Guest post by Gary
A
remarkable piece of Bible Student history, much forgotten about in later times,
involved the visit of three members to the White House on late Friday
afternoon, 11th January 1918, to receive audience with no lesser person than
the 28th President of the United States himself, Woodrow Wilson.
The
decision to visit followed multiple attempts made over many months by Joseph
Rutherford to bend the ear of various authorities so as to gain leniency for a
number of Bible Students who had claimed exemption when they registered for the
draft, but had then been treated harshly by both their draft boards and the
various army war camps they had been sent to throughout the United States. Up
until this time the Bible Students were just one of several religious groups
who had been viewed with suspicion due to their unwillingness to fight. But
though some religious opponents had already attempted to muddy the waters, The
Finished Mystery had not become the focus of criticism by the authorities
as would shortly be the case.
Having
tried every other reasonable attempt at diplomacy, and in the hope that this
impasse could yet be broken, at the annual meeting of the IBSA held in
Pittsburgh on 5 January 1918, a resolution was adopted defining the position of
the Bible Students concerning combatant service in the war, asking that its
members be given the privileges of Section 4 of the Selective Services Act.
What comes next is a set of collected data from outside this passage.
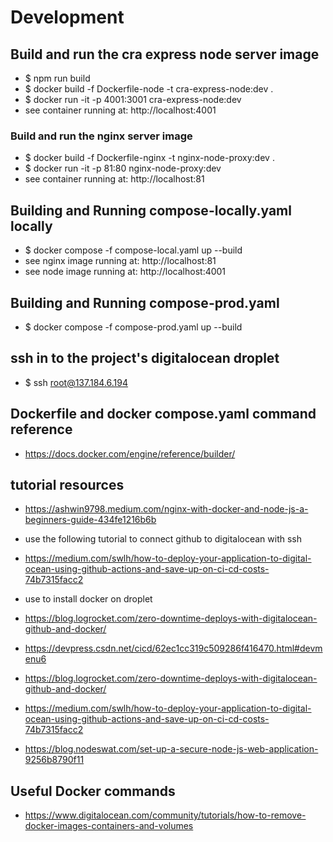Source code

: # Development

## Build and run the cra express node server image

- $ npm run build
- $ docker build -f Dockerfile-node -t cra-express-node:dev .
- $ docker run -it -p 4001:3001 cra-express-node:dev
- see container running at: http://localhost:4001

### Build and run the nginx server image

- $ docker build -f Dockerfile-nginx -t nginx-node-proxy:dev .
- $ docker run -it -p 81:80 nginx-node-proxy:dev
- see container running at: http://localhost:81

## Building and Running compose-locally.yaml locally

- $ docker compose -f compose-local.yaml up --build
- see nginx image running at: http://localhost:81
- see node image running at: http://localhost:4001

## Building and Running compose-prod.yaml

- $ docker compose -f compose-prod.yaml up --build

## ssh in to the project's digitalocean droplet

- $ ssh root@137.184.6.194


## Dockerfile and docker compose.yaml command reference

- https://docs.docker.com/engine/reference/builder/

## tutorial resources

- https://ashwin9798.medium.com/nginx-with-docker-and-node-js-a-beginners-guide-434fe1216b6b

- use the following tutorial to connect github to digitalocean with ssh
- https://medium.com/swlh/how-to-deploy-your-application-to-digital-ocean-using-github-actions-and-save-up-on-ci-cd-costs-74b7315facc2

- use to install docker on droplet
- https://blog.logrocket.com/zero-downtime-deploys-with-digitalocean-github-and-docker/

- https://devpress.csdn.net/cicd/62ec1cc319c509286f416470.html#devmenu6
- https://blog.logrocket.com/zero-downtime-deploys-with-digitalocean-github-and-docker/
- https://medium.com/swlh/how-to-deploy-your-application-to-digital-ocean-using-github-actions-and-save-up-on-ci-cd-costs-74b7315facc2
- https://blog.nodeswat.com/set-up-a-secure-node-js-web-application-9256b8790f11

## Useful Docker commands

- https://www.digitalocean.com/community/tutorials/how-to-remove-docker-images-containers-and-volumes
  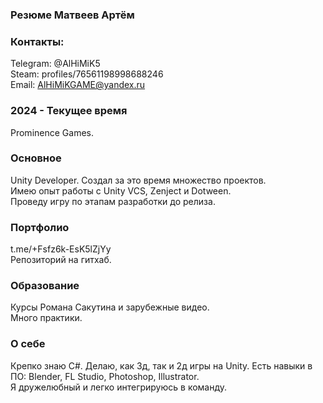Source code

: ### Резюме Матвеев Артём

### Контакты:
Telegram: @AlHiMiK5  
Steam: profiles/76561198998688246  
Email: AlHiMiKGAME@yandex.ru  

### 2024 - Текущее время  
Prominence Games.

### Основное
Unity Developer.
Создал за это время множество проектов.  
Имею опыт работы с Unity VCS, Zenject и Dotween.  
Проведу игру по этапам разработки до релиза.

### Портфолио
t.me/+Fsfz6k-EsK5lZjYy  
Репозиторий на гитхаб.

### Образование 
Курсы Романа Сакутина и зарубежные видео.  
Много практики.

### О себе
Крепко знаю C#. Делаю, как 3д, так и 2д игры на Unity. 
Есть навыки в ПО: Blender, FL Studio, Photoshop, Illustrator.  
Я дружелюбный и легко интегрируюсь в команду.

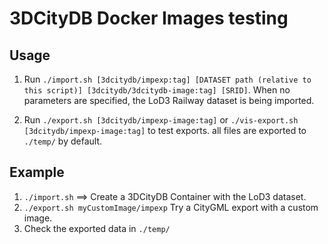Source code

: # 3DCityDB Docker Images testing

## Usage

1. Run `./import.sh [3dcitydb/impexp:tag] [DATASET path (relative to this script)] [3dcitydb/3dcitydb-image:tag] [SRID]`. When no parameters are specified, the LoD3 Railway dataset is being imported.

2. Run `./export.sh [3dcitydb/impexp-image:tag]` or `./vis-export.sh [3dcitydb/impexp-image:tag]` to test exports.
   all files are exported to `./temp/` by default.

## Example

1. `./import.sh` ==> Create a 3DCityDB Container with the LoD3 dataset.
2. `./export.sh myCustomImage/impexp` Try a CityGML export with a custom image.
3. Check the exported data in `./temp/`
Perhaps in this we can see the start of the resolutions that were sent to
various world leaders and became a feature of later conventions.
The
resolution started with a conciliatory tone stating early that “we believe our
position as a religious organization ... is not fully understood by various
officers and representatives of the United States Government” and explained
that it was the hope that it this might change. The first point of the
resolution even called President Wilson “a great man who is using his power and
influence conscientiously and according to his best judgement in the interests
of the peoples of the world and particularly of the United States.”
Had the
resolution simply pleaded for those Bible Students incarcerated in army camps
throughout the United States to have been shown reasonable consideration, as
had largely been the case with the traditional peace churches, such as the
Mennonites, Brethren and Quakers, the resolution might have been favourably
received or, alternatively, easily dismissed. But in keeping with the tradition
of the Old Testament prophets, opportunity was also taken to pass comment on
the questionable alliance between the governments and prominent religious
authorities of the day. Notably the fifth point stated:
With charity to all and malice
toward none, we feel it our duty humbly to call attention to the fact that the
nations are now passing through the great crisis foretold by the prophets of
the Lord, and that God is now expressing his displeasure toward the
relationship existing between ecclesiastical and civil kingdoms of the earth,
particularly as set forth in the following cited Scriptures, to wit:
Revelation, chapters 17 and 18; Ezekiel, chapter 34.
Rutherford
delegated the responsibility to share the resolution to three capable and adept
Bible Students: Dr Atwood Smith of Louisville, Kentucky, who acted as Chairman,
Ernest Sexton, of Los Angeles, California, and Edward Brenneisen, of New York
City. The resolution was to be taken in person to President Wilson,
and then to Secretary of War, Newton Baker, with access gained by appointment made
via Joseph P. Tumulty, the President’s Secretary.
Woodrow
Wilson was a highly educated man and by religion a Presbyterian with a strong
sense of purpose and vision. He knew his Bible inside out, being one
of only a few men who could have held his own in a discussion on scripture with
the three Bible Students, had the conversation gone that way. But in
interpretation he was poles apart from his earnest but persistent audience.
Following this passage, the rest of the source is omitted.